_Work to complete_
Write out exactly, please, every line from the beginning of the entries to the line holding "### Frontend (JusticeHub1/)", and no pictures.

-- Data under study follows --

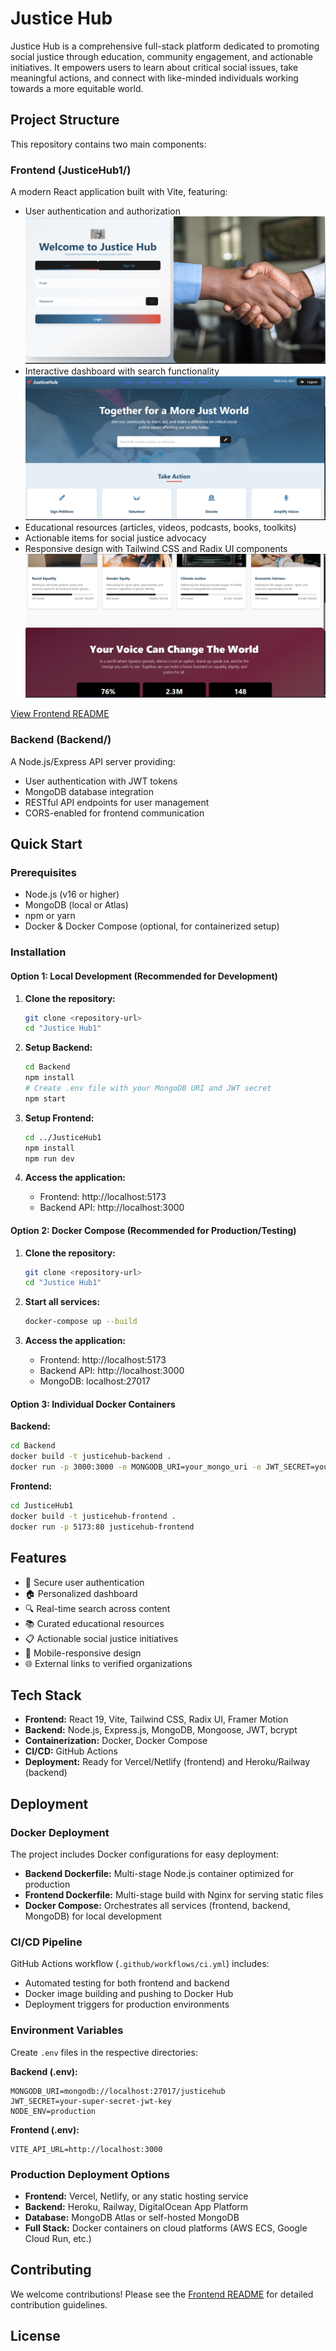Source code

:# Justice Hub

Justice Hub is a comprehensive full-stack platform dedicated to promoting social justice through education, community engagement, and actionable initiatives. It empowers users to learn about critical social issues, take meaningful actions, and connect with like-minded individuals working towards a more equitable world.

## Project Structure

This repository contains two main components:

### Frontend (JusticeHub1/)
A modern React application built with Vite, featuring:
- User authentication and authorization
![alt text](image.png)
- Interactive dashboard with search functionality
![alt text](image-1.png)
- Educational resources (articles, videos, podcasts, books, toolkits)
- Actionable items for social justice advocacy
- Responsive design with Tailwind CSS and Radix UI components
![alt text](image-2.png)

[View Frontend README](./JusticeHub1/README.md)

### Backend (Backend/)
A Node.js/Express API server providing:
- User authentication with JWT tokens
- MongoDB database integration
- RESTful API endpoints for user management
- CORS-enabled for frontend communication

## Quick Start

### Prerequisites
- Node.js (v16 or higher)
- MongoDB (local or Atlas)
- npm or yarn
- Docker & Docker Compose (optional, for containerized setup)

### Installation

#### Option 1: Local Development (Recommended for Development)

1. **Clone the repository:**
   ```bash
   git clone <repository-url>
   cd "Justice Hub1"
   ```

2. **Setup Backend:**
   ```bash
   cd Backend
   npm install
   # Create .env file with your MongoDB URI and JWT secret
   npm start
   ```

3. **Setup Frontend:**
   ```bash
   cd ../JusticeHub1
   npm install
   npm run dev
   ```

4. **Access the application:**
   - Frontend: http://localhost:5173
   - Backend API: http://localhost:3000

#### Option 2: Docker Compose (Recommended for Production/Testing)

1. **Clone the repository:**
   ```bash
   git clone <repository-url>
   cd "Justice Hub1"
   ```

2. **Start all services:**
   ```bash
   docker-compose up --build
   ```

3. **Access the application:**
   - Frontend: http://localhost:5173
   - Backend API: http://localhost:3000
   - MongoDB: localhost:27017

#### Option 3: Individual Docker Containers

**Backend:**
```bash
cd Backend
docker build -t justicehub-backend .
docker run -p 3000:3000 -e MONGODB_URI=your_mongo_uri -e JWT_SECRET=your_secret justicehub-backend
```

**Frontend:**
```bash
cd JusticeHub1
docker build -t justicehub-frontend .
docker run -p 5173:80 justicehub-frontend
```

## Features

- 🔐 Secure user authentication
- 🏠 Personalized dashboard
- 🔍 Real-time search across content
- 📚 Curated educational resources
- 📋 Actionable social justice initiatives
- 📱 Mobile-responsive design
- 🌐 External links to verified organizations

## Tech Stack

- **Frontend:** React 19, Vite, Tailwind CSS, Radix UI, Framer Motion
- **Backend:** Node.js, Express.js, MongoDB, Mongoose, JWT, bcrypt
- **Containerization:** Docker, Docker Compose
- **CI/CD:** GitHub Actions
- **Deployment:** Ready for Vercel/Netlify (frontend) and Heroku/Railway (backend)

## Deployment

### Docker Deployment

The project includes Docker configurations for easy deployment:

- **Backend Dockerfile:** Multi-stage Node.js container optimized for production
- **Frontend Dockerfile:** Multi-stage build with Nginx for serving static files
- **Docker Compose:** Orchestrates all services (frontend, backend, MongoDB) for local development

### CI/CD Pipeline

GitHub Actions workflow (`.github/workflows/ci.yml`) includes:
- Automated testing for both frontend and backend
- Docker image building and pushing to Docker Hub
- Deployment triggers for production environments

### Environment Variables

Create `.env` files in the respective directories:

**Backend (.env):**
```
MONGODB_URI=mongodb://localhost:27017/justicehub
JWT_SECRET=your-super-secret-jwt-key
NODE_ENV=production
```

**Frontend (.env):**
```
VITE_API_URL=http://localhost:3000
```

### Production Deployment Options

- **Frontend:** Vercel, Netlify, or any static hosting service
- **Backend:** Heroku, Railway, DigitalOcean App Platform
- **Database:** MongoDB Atlas or self-hosted MongoDB
- **Full Stack:** Docker containers on cloud platforms (AWS ECS, Google Cloud Run, etc.)

## Contributing

We welcome contributions! Please see the [Frontend README](./JusticeHub1/README.md) for detailed contribution guidelines.

## License

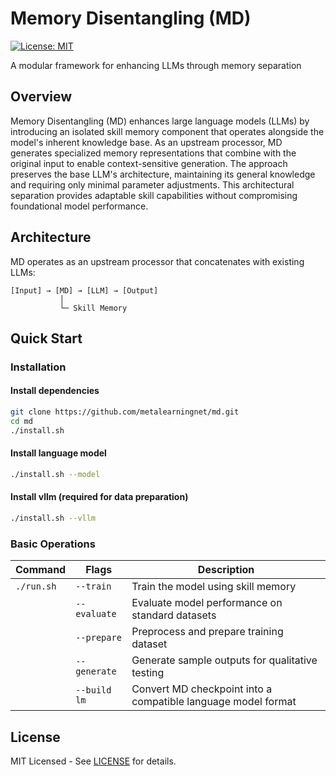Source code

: 
# Memory Disentangling (MD)

[![License: MIT](https://img.shields.io/badge/License-MIT-blue.svg)](LICENSE)

A modular framework for enhancing LLMs through memory separation

## Overview

Memory Disentangling (MD) enhances large language models (LLMs) by introducing an isolated skill memory component that operates alongside the model's inherent knowledge base. As an upstream processor, MD generates specialized memory representations that combine with the original input to enable context-sensitive generation. The approach preserves the base LLM's architecture, maintaining its general knowledge and requiring only minimal parameter adjustments. This architectural separation provides adaptable skill capabilities without compromising foundational model performance.

## Architecture

MD operates as an upstream processor that concatenates with existing LLMs:

```
[Input] → [MD] → [LLM] → [Output]
           │
           └─ Skill Memory
```

## Quick Start

### Installation

#### Install dependencies
```bash
git clone https://github.com/metalearningnet/md.git
cd md
./install.sh
```

#### Install language model
```bash
./install.sh --model
```

#### Install vllm (required for data preparation)
```bash
./install.sh --vllm
```

### Basic Operations

| Command | Flags | Description |
|---------|-------|-------------|
| `./run.sh` | `--train` | Train the model using skill memory |
| | `--evaluate` | Evaluate model performance on standard datasets |
| | `--prepare` | Preprocess and prepare training dataset |
| | `--generate` | Generate sample outputs for qualitative testing |
| | `--build lm` | Convert MD checkpoint into a compatible language model format |

## License

MIT Licensed - See [LICENSE](LICENSE) for details.
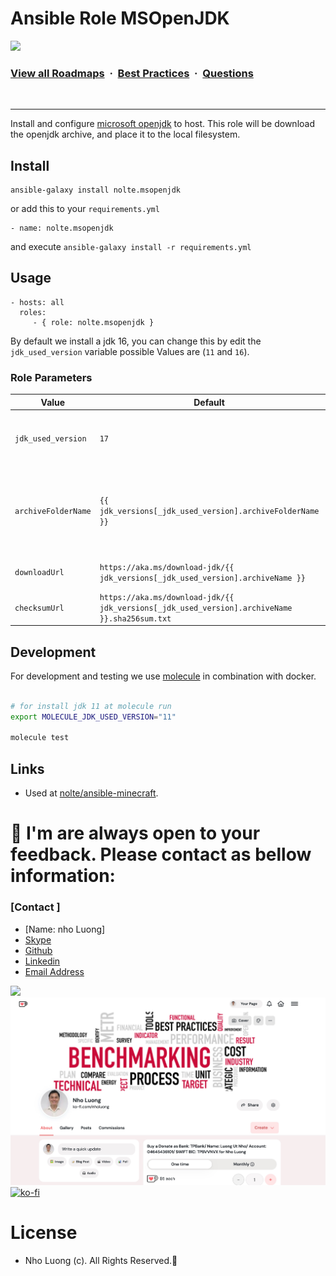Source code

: Ansible Role MSOpenJDK
=========

![](https://i.imgur.com/waxVImv.png)
### [View all Roadmaps](https://github.com/nholuongut/all-roadmaps) &nbsp;&middot;&nbsp; [Best Practices](https://github.com/nholuongut/all-roadmaps/blob/main/public/best-practices/) &nbsp;&middot;&nbsp; [Questions](https://www.linkedin.com/in/nholuong/)
<br/>

---

Install and configure [microsoft openjdk](https://docs.microsoft.com/de-de/java/openjdk/install) to host. This role will be download the openjdk archive, and place it to the local filesystem.

## Install

```
ansible-galaxy install nolte.msopenjdk
```

or add this to your ``requirements.yml``

```
- name: nolte.msopenjdk
```

and execute ``ansible-galaxy install -r requirements.yml``

## Usage

```
- hosts: all
  roles:
     - { role: nolte.msopenjdk }
```

By default we install a jdk 16, you can change this by edit the `jdk_used_version` variable possible Values are (`11` and `16`).

### Role Parameters 

| Value               | Default                                                                                       | Description                                                                   |
|---------------------|-----------------------------------------------------------------------------------------------|-------------------------------------------------------------------------------|
| `jdk_used_version`  | `17`                                                                                          | Used JDk Version, supported Values are `11`,`16` and `17`.                         |
| `archiveFolderName` | `{{ jdk_versions[_jdk_used_version].archiveFolderName }}`                                     | Folder Name inside the Archive, used for build the Link to the java binaries. |
| `downloadUrl`       | `https://aka.ms/download-jdk/{{ jdk_versions[_jdk_used_version].archiveName }}`               | Download Url for the JDK Archive.                                             |
| `checksumUrl`       | `https://aka.ms/download-jdk/{{ jdk_versions[_jdk_used_version].archiveName }}.sha256sum.txt` | Text file with `sha256sum` informations.                                      |

## Development

For development and testing we use [molecule](https://molecule.readthedocs.io/en/latest/) in combination with docker.

```sh

# for install jdk 11 at molecule run
export MOLECULE_JDK_USED_VERSION="11"

molecule test

```

## Links

* Used at [nolte/ansible-minecraft](https://github.com/nholuongut/ansible-minecraft).

# 🚀 I'm are always open to your feedback.  Please contact as bellow information:
### [Contact ]
* [Name: nho Luong]
* [Skype](luongutnho_skype)
* [Github](https://github.com/nholuongut/)
* [Linkedin](https://www.linkedin.com/in/nholuong/)
* [Email Address](luongutnho@hotmail.com)

![](https://i.imgur.com/waxVImv.png)
![](Donate.png)
[![ko-fi](https://ko-fi.com/img/githubbutton_sm.svg)](https://ko-fi.com/nholuong)

# License
* Nho Luong (c). All Rights Reserved.🌟
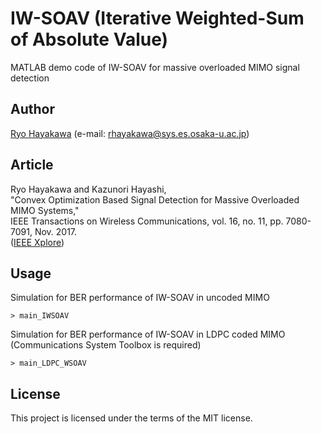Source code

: # IW-SOAV (Iterative Weighted-Sum of Absolute Value)
MATLAB demo code of IW-SOAV for massive overloaded MIMO signal detection

## Author
[Ryo Hayakawa](https://rhayakawa.github.io/index-e.html) (e-mail: rhayakawa@sys.es.osaka-u.ac.jp)

## Article
Ryo Hayakawa and Kazunori Hayashi,  
"Convex Optimization Based Signal Detection for Massive Overloaded MIMO Systems,"  
IEEE Transactions on Wireless Communications, vol. 16, no. 11, pp. 7080-7091, Nov. 2017.  
([IEEE Xplore](https://ieeexplore.ieee.org/document/8013111/))

## Usage
Simulation for BER performance of IW-SOAV in uncoded MIMO  
```
> main_IWSOAV
```

Simulation for BER performance of IW-SOAV in LDPC coded MIMO (Communications System Toolbox is required)
```
> main_LDPC_WSOAV
```

## License
This project is licensed under the terms of the MIT license.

-- Data under study concluded --

_Answer box_
Source code

:# Justice Hub

Justice Hub is a comprehensive full-stack platform dedicated to promoting social justice through education, community engagement, and actionable initiatives. It empowers users to learn about critical social issues, take meaningful actions, and connect with like-minded individuals working towards a more equitable world.

## Project Structure

This repository contains two main components:

### Frontend (JusticeHub1/)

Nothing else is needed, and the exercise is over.